Task
Transcribe everything in the listing as written, and let no image into the copy.

Segment Start: Task inputs

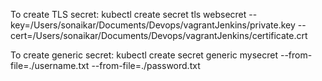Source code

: To create TLS secret: 
kubectl create secret tls websecret --key=/Users/sonaikar/Documents/Devops/vagrantJenkins/private.key   --cert=/Users/sonaikar/Documents/Devops/vagrantJenkins/certificate.crt


To create generic secret: 
kubectl create secret generic mysecret --from-file=./username.txt --from-file=./password.txt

Segment End: Task inputs

Output below
Source code

: To create TLS secret: 
kubectl create secret tls websecret --key=/Users/sonaikar/Documents/Devops/vagrantJenkins/private.key   --cert=/Users/sonaikar/Documents/Devops/vagrantJenkins/certificate.crt


To create generic secret: 
kubectl create secret generic mysecret --from-file=./username.txt --from-file=./password.txt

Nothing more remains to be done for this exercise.